EXERCISE AIM >>
Within the entries below, the lines from the one with "We obtain point" through the one with "The fundamental type for" are to be set down exactly, both ends kept.

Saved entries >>
___

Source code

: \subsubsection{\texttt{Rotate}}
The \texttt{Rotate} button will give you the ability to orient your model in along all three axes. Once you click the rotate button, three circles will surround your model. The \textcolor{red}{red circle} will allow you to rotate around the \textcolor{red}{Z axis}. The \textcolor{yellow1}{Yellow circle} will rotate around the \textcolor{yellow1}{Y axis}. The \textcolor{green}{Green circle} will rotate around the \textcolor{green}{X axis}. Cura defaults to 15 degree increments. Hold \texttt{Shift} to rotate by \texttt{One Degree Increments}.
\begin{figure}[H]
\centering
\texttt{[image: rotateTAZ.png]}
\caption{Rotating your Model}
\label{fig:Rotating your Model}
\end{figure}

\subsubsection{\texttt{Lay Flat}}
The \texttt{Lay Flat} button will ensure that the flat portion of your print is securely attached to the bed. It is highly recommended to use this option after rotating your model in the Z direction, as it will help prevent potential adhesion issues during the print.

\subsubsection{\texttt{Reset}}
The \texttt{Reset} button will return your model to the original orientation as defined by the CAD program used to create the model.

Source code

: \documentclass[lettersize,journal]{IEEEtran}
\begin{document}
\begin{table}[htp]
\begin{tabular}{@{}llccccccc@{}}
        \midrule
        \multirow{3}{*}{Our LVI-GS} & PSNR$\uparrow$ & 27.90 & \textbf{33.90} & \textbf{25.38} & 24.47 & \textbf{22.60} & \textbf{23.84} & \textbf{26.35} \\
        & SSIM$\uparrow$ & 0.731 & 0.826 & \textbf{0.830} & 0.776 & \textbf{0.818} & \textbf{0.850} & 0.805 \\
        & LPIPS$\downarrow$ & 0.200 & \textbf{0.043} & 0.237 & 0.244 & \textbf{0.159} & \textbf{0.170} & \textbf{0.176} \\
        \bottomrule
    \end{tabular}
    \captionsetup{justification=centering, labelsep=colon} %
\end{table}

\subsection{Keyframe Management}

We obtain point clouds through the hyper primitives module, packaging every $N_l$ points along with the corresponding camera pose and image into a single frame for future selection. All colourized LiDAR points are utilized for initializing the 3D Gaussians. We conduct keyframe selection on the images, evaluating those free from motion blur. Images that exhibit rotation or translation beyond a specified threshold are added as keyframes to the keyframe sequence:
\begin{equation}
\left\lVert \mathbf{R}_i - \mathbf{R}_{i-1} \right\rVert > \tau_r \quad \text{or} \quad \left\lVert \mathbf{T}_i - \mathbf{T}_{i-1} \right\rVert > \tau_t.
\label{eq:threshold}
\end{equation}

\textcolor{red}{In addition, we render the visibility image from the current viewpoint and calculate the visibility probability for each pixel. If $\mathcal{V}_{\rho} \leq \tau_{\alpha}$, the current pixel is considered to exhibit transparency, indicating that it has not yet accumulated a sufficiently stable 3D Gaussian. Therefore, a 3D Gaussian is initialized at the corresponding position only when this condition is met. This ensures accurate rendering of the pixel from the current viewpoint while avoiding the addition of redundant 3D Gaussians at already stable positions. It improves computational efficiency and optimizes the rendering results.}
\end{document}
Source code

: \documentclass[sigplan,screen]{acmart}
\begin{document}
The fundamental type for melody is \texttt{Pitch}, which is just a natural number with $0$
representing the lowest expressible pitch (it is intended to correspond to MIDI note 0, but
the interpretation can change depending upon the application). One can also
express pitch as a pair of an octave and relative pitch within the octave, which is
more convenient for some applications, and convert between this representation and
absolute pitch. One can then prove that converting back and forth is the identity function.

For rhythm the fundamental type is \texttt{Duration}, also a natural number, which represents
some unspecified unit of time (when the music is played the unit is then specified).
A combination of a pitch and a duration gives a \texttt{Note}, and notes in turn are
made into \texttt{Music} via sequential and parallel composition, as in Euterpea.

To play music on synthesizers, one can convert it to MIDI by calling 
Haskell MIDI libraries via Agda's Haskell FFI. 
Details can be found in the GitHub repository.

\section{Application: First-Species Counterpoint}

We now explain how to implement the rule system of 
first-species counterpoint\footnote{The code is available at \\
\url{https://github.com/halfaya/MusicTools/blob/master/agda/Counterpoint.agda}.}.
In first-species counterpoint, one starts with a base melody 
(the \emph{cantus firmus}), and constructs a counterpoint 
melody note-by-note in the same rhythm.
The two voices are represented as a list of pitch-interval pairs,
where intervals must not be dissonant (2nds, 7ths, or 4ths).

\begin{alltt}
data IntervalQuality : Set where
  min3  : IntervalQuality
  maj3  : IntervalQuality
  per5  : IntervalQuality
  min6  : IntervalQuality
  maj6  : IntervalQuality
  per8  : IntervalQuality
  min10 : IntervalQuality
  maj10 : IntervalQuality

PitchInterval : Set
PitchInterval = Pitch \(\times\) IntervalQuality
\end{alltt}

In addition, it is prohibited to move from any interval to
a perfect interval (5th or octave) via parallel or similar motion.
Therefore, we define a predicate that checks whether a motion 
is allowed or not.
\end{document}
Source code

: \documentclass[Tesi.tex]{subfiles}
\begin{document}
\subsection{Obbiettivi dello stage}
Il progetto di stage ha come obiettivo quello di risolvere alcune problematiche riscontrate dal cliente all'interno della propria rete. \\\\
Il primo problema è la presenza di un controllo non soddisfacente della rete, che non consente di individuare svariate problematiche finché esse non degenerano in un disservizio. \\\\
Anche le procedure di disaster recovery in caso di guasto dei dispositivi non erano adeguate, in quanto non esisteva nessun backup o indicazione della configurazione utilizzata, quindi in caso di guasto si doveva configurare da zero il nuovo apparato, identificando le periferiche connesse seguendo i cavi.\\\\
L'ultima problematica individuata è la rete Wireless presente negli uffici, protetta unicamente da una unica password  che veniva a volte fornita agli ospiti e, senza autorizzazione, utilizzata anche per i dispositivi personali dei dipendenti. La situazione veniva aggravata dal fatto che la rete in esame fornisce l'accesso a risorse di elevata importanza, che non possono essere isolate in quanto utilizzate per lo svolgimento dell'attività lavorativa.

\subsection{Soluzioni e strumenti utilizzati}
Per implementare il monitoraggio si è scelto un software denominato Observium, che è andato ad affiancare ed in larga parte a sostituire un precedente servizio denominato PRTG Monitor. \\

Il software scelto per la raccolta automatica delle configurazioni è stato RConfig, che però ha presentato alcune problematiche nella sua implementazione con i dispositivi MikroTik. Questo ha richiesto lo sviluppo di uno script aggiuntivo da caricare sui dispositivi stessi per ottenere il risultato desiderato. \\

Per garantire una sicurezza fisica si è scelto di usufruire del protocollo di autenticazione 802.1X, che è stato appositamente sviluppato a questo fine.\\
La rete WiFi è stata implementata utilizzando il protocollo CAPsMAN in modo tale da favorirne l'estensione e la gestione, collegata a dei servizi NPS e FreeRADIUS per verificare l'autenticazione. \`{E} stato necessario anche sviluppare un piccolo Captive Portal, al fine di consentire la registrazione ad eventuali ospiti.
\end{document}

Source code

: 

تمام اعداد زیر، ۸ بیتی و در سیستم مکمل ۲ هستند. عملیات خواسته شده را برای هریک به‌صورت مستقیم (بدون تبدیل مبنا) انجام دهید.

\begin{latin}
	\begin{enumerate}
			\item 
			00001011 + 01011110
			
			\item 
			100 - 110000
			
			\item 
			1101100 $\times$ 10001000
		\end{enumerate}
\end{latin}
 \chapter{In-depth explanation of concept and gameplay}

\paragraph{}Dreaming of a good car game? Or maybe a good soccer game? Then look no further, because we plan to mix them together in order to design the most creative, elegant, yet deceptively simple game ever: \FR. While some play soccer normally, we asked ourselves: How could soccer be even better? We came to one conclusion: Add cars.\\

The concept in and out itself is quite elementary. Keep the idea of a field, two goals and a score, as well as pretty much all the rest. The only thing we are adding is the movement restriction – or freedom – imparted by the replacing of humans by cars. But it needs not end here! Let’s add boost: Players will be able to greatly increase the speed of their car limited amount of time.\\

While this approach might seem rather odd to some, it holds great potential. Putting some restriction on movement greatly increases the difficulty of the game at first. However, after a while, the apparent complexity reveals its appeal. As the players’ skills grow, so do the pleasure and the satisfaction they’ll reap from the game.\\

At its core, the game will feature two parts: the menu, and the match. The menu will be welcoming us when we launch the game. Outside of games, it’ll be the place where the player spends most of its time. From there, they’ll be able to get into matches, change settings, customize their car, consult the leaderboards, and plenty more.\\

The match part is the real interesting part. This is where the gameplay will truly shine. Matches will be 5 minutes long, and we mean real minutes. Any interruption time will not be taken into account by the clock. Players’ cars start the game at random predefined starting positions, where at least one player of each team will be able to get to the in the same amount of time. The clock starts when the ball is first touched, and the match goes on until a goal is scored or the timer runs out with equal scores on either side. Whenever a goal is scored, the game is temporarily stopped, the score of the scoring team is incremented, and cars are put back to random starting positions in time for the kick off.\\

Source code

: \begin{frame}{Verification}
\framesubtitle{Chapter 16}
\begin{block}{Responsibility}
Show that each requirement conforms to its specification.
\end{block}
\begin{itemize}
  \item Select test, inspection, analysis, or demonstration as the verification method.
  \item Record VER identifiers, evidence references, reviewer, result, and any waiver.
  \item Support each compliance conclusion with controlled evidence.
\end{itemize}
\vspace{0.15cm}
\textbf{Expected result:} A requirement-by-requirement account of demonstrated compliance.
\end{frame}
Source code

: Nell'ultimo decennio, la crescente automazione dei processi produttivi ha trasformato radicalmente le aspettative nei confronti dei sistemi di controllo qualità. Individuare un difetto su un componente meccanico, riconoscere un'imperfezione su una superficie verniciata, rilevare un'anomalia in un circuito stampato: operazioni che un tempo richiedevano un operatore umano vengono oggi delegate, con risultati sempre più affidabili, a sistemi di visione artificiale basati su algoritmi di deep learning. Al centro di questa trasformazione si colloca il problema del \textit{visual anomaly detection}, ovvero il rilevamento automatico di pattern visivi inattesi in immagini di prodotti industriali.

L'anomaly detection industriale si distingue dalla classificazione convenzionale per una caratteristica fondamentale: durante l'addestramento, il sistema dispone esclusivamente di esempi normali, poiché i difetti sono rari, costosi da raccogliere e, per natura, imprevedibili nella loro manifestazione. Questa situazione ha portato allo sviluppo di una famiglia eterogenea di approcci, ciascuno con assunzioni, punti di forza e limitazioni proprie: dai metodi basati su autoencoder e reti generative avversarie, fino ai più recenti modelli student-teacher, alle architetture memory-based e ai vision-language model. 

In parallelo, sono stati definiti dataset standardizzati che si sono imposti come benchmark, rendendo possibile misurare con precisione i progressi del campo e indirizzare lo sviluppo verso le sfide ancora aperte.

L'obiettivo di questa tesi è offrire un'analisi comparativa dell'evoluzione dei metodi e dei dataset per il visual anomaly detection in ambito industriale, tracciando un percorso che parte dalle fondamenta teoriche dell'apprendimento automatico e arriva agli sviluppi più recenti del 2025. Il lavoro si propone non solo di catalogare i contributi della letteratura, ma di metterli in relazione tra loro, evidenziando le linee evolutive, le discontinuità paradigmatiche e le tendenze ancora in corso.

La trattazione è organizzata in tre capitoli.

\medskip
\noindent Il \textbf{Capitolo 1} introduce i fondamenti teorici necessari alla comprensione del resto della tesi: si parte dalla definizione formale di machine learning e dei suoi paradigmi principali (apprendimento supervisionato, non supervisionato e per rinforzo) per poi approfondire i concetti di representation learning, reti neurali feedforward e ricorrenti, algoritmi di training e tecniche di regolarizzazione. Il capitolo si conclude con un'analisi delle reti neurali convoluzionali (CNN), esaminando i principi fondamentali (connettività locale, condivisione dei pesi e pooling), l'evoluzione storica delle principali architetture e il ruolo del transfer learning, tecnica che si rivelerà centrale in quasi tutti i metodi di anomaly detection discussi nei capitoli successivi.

___

RESULT OF THE TASK >>
We obtain point clouds through the hyper primitives module, packaging every $N_l$ points along with the corresponding camera pose and image into a single frame for future selection. All colourized LiDAR points are utilized for initializing the 3D Gaussians. We conduct keyframe selection on the images, evaluating those free from motion blur. Images that exhibit rotation or translation beyond a specified threshold are added as keyframes to the keyframe sequence:
\begin{equation}
\left\lVert \mathbf{R}_i - \mathbf{R}_{i-1} \right\rVert > \tau_r \quad \text{or} \quad \left\lVert \mathbf{T}_i - \mathbf{T}_{i-1} \right\rVert > \tau_t.
\label{eq:threshold}
\end{equation}

\textcolor{red}{In addition, we render the visibility image from the current viewpoint and calculate the visibility probability for each pixel. If $\mathcal{V}_{\rho} \leq \tau_{\alpha}$, the current pixel is considered to exhibit transparency, indicating that it has not yet accumulated a sufficiently stable 3D Gaussian. Therefore, a 3D Gaussian is initialized at the corresponding position only when this condition is met. This ensures accurate rendering of the pixel from the current viewpoint while avoiding the addition of redundant 3D Gaussians at already stable positions. It improves computational efficiency and optimizes the rendering results.}
\end{document}
Source code

: \documentclass[sigplan,screen]{acmart}
\begin{document}
The fundamental type for melody is \texttt{Pitch}, which is just a natural number with $0$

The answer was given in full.